- **ASSIGNMENT**
Give back the entries exactly, ending with the "No proper Internet" line.

+ + + + + + +

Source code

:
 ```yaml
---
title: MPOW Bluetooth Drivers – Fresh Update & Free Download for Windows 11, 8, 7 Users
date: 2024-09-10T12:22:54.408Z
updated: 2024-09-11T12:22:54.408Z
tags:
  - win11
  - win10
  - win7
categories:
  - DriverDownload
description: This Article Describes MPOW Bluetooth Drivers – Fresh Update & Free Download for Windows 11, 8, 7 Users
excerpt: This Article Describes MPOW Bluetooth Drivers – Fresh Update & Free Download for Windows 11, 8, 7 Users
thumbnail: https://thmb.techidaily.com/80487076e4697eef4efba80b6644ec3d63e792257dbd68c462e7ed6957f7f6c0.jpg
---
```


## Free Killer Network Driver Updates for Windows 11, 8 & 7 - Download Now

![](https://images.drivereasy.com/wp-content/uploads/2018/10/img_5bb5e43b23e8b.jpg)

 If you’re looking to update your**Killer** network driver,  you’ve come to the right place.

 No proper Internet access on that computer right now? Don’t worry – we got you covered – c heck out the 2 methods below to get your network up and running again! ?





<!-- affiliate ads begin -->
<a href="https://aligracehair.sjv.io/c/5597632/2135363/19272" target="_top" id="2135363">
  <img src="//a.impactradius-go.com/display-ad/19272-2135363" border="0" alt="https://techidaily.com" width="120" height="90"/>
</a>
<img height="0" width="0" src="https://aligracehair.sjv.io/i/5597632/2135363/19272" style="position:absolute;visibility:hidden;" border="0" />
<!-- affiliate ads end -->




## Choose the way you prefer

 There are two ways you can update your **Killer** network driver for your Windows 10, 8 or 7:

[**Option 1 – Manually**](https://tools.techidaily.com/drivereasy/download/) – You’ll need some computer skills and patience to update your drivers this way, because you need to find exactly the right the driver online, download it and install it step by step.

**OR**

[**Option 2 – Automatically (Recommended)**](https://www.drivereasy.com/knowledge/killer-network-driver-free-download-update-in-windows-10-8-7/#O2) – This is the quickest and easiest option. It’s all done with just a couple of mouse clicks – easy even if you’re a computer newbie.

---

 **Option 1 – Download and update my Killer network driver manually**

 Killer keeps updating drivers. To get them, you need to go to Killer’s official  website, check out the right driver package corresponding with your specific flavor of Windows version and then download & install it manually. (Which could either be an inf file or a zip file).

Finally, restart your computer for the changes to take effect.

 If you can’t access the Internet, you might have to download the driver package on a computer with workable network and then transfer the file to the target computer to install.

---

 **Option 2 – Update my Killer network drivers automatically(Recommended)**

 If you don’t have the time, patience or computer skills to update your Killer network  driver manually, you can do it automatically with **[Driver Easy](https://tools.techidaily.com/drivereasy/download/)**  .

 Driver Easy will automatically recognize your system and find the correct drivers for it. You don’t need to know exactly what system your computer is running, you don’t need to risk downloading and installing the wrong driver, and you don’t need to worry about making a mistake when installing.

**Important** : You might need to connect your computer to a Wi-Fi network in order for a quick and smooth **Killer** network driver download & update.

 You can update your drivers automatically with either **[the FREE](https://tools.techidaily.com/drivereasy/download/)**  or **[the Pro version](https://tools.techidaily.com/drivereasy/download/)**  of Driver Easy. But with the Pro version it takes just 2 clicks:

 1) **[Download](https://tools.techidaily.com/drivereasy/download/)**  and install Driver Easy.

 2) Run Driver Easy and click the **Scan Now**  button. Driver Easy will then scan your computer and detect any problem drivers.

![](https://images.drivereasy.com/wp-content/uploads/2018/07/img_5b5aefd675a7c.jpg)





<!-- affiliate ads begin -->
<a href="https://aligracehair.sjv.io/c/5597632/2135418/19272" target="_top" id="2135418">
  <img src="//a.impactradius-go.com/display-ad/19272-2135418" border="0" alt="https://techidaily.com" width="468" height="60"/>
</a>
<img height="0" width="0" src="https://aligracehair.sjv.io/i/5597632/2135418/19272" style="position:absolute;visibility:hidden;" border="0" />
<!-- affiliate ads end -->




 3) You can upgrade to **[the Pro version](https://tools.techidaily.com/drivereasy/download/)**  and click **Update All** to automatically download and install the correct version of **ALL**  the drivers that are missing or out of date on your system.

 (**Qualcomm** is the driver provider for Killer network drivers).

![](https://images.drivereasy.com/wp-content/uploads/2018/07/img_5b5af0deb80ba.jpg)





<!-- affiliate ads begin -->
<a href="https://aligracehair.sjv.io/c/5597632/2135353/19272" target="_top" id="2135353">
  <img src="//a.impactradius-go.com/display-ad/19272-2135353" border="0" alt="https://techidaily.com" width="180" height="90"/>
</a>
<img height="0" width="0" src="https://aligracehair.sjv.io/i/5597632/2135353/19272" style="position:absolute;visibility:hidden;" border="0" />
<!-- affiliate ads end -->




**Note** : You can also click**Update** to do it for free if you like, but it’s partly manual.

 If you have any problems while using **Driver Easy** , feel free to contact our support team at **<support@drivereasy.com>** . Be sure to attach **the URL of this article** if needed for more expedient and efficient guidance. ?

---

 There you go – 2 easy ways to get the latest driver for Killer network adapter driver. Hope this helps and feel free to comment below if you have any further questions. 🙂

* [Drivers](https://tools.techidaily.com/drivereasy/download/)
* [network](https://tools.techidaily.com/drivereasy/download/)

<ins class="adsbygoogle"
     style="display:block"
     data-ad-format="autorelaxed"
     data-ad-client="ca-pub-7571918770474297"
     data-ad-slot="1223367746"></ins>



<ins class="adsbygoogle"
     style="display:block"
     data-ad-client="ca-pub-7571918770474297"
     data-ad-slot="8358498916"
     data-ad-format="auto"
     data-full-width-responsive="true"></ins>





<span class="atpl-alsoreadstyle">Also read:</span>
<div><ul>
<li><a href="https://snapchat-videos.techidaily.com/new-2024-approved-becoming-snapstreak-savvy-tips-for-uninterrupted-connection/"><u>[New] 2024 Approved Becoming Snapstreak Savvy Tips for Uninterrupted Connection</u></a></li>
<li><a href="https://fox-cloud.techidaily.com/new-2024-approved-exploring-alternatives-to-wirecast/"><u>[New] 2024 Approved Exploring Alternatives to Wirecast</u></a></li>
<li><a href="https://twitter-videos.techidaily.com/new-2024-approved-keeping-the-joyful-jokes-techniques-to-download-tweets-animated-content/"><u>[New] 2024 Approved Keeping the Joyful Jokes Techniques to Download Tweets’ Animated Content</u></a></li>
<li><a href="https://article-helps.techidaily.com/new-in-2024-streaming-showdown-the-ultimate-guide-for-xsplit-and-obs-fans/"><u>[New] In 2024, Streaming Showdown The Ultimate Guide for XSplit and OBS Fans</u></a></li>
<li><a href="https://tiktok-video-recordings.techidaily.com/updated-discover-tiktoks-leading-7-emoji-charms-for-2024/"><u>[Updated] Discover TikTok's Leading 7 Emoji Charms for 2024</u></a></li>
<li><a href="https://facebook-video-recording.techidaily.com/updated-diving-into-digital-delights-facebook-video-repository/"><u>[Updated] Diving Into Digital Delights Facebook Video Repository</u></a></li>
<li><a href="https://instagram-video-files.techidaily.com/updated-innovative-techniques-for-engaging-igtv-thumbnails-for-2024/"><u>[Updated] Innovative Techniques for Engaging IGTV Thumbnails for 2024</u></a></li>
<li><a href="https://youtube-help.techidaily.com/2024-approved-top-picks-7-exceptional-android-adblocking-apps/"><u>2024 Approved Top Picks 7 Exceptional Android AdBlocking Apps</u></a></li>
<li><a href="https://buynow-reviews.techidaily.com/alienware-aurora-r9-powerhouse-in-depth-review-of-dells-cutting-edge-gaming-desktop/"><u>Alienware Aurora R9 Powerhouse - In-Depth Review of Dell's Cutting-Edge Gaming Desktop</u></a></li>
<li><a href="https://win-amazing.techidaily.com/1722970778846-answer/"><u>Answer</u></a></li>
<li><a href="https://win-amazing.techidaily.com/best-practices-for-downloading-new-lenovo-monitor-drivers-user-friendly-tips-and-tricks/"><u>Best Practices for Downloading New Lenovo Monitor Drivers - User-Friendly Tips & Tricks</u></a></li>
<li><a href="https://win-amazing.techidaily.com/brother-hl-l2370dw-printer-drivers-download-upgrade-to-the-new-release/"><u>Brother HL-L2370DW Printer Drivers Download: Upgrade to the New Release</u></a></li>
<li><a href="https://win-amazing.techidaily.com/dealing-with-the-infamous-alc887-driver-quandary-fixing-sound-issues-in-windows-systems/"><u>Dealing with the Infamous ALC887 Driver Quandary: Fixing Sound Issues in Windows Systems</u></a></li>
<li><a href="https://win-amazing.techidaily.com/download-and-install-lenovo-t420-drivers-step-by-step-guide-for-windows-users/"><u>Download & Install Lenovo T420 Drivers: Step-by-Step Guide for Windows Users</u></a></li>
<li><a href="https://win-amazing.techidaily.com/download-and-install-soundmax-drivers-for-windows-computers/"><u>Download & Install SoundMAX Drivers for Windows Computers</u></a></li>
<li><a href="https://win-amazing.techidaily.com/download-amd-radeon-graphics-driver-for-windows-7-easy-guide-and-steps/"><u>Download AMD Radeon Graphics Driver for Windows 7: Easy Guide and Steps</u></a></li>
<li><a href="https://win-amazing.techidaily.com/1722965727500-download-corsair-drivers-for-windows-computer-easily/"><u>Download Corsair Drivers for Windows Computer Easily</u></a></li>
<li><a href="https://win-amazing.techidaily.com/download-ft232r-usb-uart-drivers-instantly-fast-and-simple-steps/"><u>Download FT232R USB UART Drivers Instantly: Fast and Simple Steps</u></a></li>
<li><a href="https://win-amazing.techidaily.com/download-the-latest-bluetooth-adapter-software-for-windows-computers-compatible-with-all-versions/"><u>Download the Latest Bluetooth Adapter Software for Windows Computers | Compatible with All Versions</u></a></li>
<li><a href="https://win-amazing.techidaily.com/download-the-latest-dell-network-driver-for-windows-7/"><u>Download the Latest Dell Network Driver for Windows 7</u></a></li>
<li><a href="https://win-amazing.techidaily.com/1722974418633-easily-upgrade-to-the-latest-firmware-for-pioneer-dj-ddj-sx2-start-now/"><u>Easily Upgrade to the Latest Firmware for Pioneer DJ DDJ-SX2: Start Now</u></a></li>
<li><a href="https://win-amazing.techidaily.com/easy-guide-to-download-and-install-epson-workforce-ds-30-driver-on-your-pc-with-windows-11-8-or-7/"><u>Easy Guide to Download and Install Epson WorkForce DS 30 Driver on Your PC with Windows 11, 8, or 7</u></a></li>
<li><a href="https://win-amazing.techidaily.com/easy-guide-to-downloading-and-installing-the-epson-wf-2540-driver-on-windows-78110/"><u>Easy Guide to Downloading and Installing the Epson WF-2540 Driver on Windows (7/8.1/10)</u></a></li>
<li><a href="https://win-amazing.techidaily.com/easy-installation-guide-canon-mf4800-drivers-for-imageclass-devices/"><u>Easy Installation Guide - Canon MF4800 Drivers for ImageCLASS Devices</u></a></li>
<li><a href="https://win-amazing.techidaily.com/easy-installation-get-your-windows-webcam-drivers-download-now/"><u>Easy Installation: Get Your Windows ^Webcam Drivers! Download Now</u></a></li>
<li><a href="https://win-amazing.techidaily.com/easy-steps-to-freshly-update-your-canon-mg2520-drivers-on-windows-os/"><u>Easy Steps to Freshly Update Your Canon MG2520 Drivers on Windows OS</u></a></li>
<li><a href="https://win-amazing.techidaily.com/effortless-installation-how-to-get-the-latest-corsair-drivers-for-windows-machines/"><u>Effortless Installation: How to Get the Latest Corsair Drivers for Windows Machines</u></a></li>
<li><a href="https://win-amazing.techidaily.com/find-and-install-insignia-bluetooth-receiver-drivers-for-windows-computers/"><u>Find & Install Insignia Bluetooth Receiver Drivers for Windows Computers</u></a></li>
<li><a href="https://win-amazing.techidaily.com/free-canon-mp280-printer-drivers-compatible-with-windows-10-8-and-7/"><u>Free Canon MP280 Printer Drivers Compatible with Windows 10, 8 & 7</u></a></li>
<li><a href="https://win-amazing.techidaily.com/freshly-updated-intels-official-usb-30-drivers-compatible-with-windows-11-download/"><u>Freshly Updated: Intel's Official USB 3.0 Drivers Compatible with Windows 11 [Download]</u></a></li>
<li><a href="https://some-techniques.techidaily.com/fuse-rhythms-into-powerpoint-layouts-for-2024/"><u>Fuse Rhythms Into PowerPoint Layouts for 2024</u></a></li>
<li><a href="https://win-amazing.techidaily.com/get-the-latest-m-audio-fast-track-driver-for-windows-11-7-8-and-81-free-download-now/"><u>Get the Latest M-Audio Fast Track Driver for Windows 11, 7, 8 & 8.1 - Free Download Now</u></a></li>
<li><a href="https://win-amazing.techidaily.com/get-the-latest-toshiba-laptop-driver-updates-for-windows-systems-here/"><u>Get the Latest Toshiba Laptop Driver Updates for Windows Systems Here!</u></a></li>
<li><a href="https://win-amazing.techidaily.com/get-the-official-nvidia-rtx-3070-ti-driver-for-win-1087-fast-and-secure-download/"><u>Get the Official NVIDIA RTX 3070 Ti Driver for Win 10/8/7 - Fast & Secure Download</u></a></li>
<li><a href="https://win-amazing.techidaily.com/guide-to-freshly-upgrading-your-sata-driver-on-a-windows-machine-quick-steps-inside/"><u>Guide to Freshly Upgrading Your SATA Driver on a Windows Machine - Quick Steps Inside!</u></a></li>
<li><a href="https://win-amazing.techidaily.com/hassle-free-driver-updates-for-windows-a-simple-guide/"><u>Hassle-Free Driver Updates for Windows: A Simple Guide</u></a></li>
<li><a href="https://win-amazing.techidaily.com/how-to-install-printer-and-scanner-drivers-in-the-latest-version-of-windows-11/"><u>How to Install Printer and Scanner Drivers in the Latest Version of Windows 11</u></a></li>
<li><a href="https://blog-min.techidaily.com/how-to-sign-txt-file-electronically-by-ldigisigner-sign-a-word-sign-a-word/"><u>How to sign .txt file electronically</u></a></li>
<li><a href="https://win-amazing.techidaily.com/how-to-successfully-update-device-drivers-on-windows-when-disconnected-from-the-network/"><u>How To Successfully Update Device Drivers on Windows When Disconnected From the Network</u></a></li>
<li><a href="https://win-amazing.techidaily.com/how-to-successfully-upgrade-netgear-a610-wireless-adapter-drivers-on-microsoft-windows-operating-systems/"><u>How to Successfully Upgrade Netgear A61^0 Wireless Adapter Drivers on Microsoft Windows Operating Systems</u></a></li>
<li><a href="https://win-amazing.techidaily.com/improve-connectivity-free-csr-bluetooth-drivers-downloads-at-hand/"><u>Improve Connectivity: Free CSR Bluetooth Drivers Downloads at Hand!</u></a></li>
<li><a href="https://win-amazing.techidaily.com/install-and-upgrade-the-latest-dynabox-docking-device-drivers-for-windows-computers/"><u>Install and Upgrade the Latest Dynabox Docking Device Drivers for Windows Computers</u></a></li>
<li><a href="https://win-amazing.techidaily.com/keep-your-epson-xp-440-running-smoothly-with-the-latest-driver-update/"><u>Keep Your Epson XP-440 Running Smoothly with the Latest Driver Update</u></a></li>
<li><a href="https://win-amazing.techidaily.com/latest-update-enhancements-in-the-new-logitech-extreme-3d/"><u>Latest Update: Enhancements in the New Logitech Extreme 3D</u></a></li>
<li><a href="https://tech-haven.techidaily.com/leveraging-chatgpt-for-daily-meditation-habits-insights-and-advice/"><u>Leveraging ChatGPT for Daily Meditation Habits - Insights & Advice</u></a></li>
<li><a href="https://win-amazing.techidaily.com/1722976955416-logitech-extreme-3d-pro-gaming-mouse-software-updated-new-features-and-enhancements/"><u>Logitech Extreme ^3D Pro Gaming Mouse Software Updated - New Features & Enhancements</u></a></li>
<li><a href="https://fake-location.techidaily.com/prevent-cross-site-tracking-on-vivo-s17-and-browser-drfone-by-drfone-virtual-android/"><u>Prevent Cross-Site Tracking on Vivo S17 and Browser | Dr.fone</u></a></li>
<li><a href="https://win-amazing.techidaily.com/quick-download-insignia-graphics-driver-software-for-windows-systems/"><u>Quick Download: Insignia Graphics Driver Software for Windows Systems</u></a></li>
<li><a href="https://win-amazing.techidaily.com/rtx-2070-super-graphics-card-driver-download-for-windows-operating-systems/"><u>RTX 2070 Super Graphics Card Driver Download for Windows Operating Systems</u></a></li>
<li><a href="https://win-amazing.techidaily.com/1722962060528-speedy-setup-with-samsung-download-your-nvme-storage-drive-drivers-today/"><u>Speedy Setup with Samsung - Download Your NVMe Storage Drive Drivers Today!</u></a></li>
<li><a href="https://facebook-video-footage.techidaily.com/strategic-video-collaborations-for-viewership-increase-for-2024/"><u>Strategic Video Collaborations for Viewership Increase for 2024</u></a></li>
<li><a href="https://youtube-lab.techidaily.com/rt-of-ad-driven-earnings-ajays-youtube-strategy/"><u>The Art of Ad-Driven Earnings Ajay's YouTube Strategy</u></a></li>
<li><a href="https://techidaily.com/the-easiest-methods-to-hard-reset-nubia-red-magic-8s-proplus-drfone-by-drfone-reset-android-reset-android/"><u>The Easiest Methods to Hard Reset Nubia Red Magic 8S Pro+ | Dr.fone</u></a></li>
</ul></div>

+ + + + + + +

- **YOUR SOLUTION**
Source code

:
 ```yaml
---
title: MPOW Bluetooth Drivers – Fresh Update & Free Download for Windows 11, 8, 7 Users
date: 2024-09-10T12:22:54.408Z
updated: 2024-09-11T12:22:54.408Z
tags:
  - win11
  - win10
  - win7
categories:
  - DriverDownload
description: This Article Describes MPOW Bluetooth Drivers – Fresh Update & Free Download for Windows 11, 8, 7 Users
excerpt: This Article Describes MPOW Bluetooth Drivers – Fresh Update & Free Download for Windows 11, 8, 7 Users
thumbnail: https://thmb.techidaily.com/80487076e4697eef4efba80b6644ec3d63e792257dbd68c462e7ed6957f7f6c0.jpg
---
```


## Free Killer Network Driver Updates for Windows 11, 8 & 7 - Download Now

![](https://images.drivereasy.com/wp-content/uploads/2018/10/img_5bb5e43b23e8b.jpg)

 If you’re looking to update your**Killer** network driver,  you’ve come to the right place.

 No proper Internet access on that computer right now? Don’t worry – we got you covered – c heck out the 2 methods below to get your network up and running again! ?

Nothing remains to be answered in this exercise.